**PROBLEM TO SOLVE:** Report how many lines in the entries below hold the word "Jeśli". Your answer is that number alone.

**EXERCISE INPUTS:**
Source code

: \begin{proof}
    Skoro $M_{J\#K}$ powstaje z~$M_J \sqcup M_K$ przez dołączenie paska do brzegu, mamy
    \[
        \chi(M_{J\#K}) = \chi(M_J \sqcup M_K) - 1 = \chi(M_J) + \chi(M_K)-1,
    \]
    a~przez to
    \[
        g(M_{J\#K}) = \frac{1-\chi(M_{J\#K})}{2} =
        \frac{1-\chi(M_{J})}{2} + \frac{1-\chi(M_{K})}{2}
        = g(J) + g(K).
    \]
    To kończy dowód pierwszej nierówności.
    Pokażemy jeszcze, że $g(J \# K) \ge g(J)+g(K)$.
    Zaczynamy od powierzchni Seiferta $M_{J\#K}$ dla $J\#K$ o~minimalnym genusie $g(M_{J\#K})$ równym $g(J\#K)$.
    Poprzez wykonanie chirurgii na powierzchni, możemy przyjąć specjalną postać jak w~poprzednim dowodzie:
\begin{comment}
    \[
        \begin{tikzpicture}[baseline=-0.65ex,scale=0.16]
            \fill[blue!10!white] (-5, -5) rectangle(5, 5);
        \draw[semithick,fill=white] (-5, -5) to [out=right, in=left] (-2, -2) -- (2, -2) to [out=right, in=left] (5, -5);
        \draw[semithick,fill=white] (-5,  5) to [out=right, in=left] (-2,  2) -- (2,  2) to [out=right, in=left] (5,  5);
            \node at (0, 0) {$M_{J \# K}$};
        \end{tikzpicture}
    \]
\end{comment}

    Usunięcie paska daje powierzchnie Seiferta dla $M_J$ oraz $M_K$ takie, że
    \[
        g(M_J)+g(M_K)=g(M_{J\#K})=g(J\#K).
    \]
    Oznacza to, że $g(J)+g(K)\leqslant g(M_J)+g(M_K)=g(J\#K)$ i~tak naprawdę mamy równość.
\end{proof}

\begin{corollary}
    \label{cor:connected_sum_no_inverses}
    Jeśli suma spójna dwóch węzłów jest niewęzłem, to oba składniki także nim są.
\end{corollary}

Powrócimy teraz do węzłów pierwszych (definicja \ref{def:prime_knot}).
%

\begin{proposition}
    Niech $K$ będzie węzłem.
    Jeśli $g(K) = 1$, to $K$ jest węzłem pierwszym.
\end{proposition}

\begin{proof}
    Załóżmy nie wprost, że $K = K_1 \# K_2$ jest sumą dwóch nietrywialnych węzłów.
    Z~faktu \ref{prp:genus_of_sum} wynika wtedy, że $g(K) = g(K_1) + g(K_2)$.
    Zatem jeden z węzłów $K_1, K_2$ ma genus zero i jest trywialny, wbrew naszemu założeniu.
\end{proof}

**OUTPUT BELOW:** 2